### Available data ###

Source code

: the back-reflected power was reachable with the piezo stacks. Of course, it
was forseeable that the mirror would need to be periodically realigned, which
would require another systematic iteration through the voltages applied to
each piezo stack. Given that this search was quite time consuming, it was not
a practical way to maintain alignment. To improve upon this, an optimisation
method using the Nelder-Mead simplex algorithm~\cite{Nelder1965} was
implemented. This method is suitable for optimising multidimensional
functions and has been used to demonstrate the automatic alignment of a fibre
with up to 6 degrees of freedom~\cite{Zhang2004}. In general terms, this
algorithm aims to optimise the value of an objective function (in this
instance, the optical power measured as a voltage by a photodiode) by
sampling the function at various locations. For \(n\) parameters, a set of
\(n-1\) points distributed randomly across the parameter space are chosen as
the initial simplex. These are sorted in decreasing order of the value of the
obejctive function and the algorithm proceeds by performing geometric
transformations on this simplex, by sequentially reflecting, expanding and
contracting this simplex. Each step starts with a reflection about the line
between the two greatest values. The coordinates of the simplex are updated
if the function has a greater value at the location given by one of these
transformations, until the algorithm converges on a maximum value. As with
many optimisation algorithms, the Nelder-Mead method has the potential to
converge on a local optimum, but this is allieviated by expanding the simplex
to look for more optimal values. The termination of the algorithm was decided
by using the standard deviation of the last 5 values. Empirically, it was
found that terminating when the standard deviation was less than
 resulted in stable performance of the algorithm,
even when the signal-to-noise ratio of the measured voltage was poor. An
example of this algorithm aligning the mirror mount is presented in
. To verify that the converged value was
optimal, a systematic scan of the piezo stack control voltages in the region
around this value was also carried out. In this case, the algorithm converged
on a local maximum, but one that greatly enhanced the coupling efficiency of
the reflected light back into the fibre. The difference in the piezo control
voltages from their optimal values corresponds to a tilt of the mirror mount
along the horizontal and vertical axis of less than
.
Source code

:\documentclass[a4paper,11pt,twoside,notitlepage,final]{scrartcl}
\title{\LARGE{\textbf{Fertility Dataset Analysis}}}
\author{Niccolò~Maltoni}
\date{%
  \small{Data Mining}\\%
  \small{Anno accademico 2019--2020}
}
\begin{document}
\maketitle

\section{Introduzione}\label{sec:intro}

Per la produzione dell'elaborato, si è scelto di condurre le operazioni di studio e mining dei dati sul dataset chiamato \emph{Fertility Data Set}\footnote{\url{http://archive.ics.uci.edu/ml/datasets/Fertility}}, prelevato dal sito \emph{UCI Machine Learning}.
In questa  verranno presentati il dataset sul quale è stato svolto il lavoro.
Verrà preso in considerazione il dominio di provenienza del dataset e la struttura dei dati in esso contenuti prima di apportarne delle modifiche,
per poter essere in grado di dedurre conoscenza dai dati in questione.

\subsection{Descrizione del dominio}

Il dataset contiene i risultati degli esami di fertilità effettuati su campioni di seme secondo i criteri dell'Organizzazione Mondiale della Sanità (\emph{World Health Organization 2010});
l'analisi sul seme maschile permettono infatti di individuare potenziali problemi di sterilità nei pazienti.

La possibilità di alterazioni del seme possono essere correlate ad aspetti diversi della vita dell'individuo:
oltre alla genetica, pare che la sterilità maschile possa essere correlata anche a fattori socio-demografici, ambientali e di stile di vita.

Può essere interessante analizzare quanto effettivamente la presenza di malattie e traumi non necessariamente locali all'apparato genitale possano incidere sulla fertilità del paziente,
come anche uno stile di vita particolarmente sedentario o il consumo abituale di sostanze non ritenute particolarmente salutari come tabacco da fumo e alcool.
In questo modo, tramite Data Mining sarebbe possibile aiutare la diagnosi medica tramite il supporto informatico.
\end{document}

###

(Your assignment): Each line above is to be set down again verbatim.

(Task result):
Source code

: the back-reflected power was reachable with the piezo stacks. Of course, it
was forseeable that the mirror would need to be periodically realigned, which
would require another systematic iteration through the voltages applied to
each piezo stack. Given that this search was quite time consuming, it was not
a practical way to maintain alignment. To improve upon this, an optimisation
method using the Nelder-Mead simplex algorithm~\cite{Nelder1965} was
implemented. This method is suitable for optimising multidimensional
functions and has been used to demonstrate the automatic alignment of a fibre
with up to 6 degrees of freedom~\cite{Zhang2004}. In general terms, this
algorithm aims to optimise the value of an objective function (in this
instance, the optical power measured as a voltage by a photodiode) by
sampling the function at various locations. For \(n\) parameters, a set of
\(n-1\) points distributed randomly across the parameter space are chosen as
the initial simplex. These are sorted in decreasing order of the value of the
obejctive function and the algorithm proceeds by performing geometric
transformations on this simplex, by sequentially reflecting, expanding and
contracting this simplex. Each step starts with a reflection about the line
between the two greatest values. The coordinates of the simplex are updated
if the function has a greater value at the location given by one of these
transformations, until the algorithm converges on a maximum value. As with
many optimisation algorithms, the Nelder-Mead method has the potential to
converge on a local optimum, but this is allieviated by expanding the simplex
to look for more optimal values. The termination of the algorithm was decided
by using the standard deviation of the last 5 values. Empirically, it was
found that terminating when the standard deviation was less than
 resulted in stable performance of the algorithm,
even when the signal-to-noise ratio of the measured voltage was poor. An
example of this algorithm aligning the mirror mount is presented in
. To verify that the converged value was
optimal, a systematic scan of the piezo stack control voltages in the region
around this value was also carried out. In this case, the algorithm converged
on a local maximum, but one that greatly enhanced the coupling efficiency of
the reflected light back into the fibre. The difference in the piezo control
voltages from their optimal values corresponds to a tilt of the mirror mount
along the horizontal and vertical axis of less than
.
Source code

:\documentclass[a4paper,11pt,twoside,notitlepage,final]{scrartcl}
\title{\LARGE{\textbf{Fertility Dataset Analysis}}}
\author{Niccolò~Maltoni}
\date{%
  \small{Data Mining}\\%
  \small{Anno accademico 2019--2020}
}
\begin{document}
\maketitle

\section{Introduzione}\label{sec:intro}

Per la produzione dell'elaborato, si è scelto di condurre le operazioni di studio e mining dei dati sul dataset chiamato \emph{Fertility Data Set}\footnote{\url{http://archive.ics.uci.edu/ml/datasets/Fertility}}, prelevato dal sito \emph{UCI Machine Learning}.
In questa  verranno presentati il dataset sul quale è stato svolto il lavoro.
Verrà preso in considerazione il dominio di provenienza del dataset e la struttura dei dati in esso contenuti prima di apportarne delle modifiche,
per poter essere in grado di dedurre conoscenza dai dati in questione.

\subsection{Descrizione del dominio}

Il dataset contiene i risultati degli esami di fertilità effettuati su campioni di seme secondo i criteri dell'Organizzazione Mondiale della Sanità (\emph{World Health Organization 2010});
l'analisi sul seme maschile permettono infatti di individuare potenziali problemi di sterilità nei pazienti.

La possibilità di alterazioni del seme possono essere correlate ad aspetti diversi della vita dell'individuo:
oltre alla genetica, pare che la sterilità maschile possa essere correlata anche a fattori socio-demografici, ambientali e di stile di vita.

Può essere interessante analizzare quanto effettivamente la presenza di malattie e traumi non necessariamente locali all'apparato genitale possano incidere sulla fertilità del paziente,
come anche uno stile di vita particolarmente sedentario o il consumo abituale di sostanze non ritenute particolarmente salutari come tabacco da fumo e alcool.
In questo modo, tramite Data Mining sarebbe possibile aiutare la diagnosi medica tramite il supporto informatico.
\end{document}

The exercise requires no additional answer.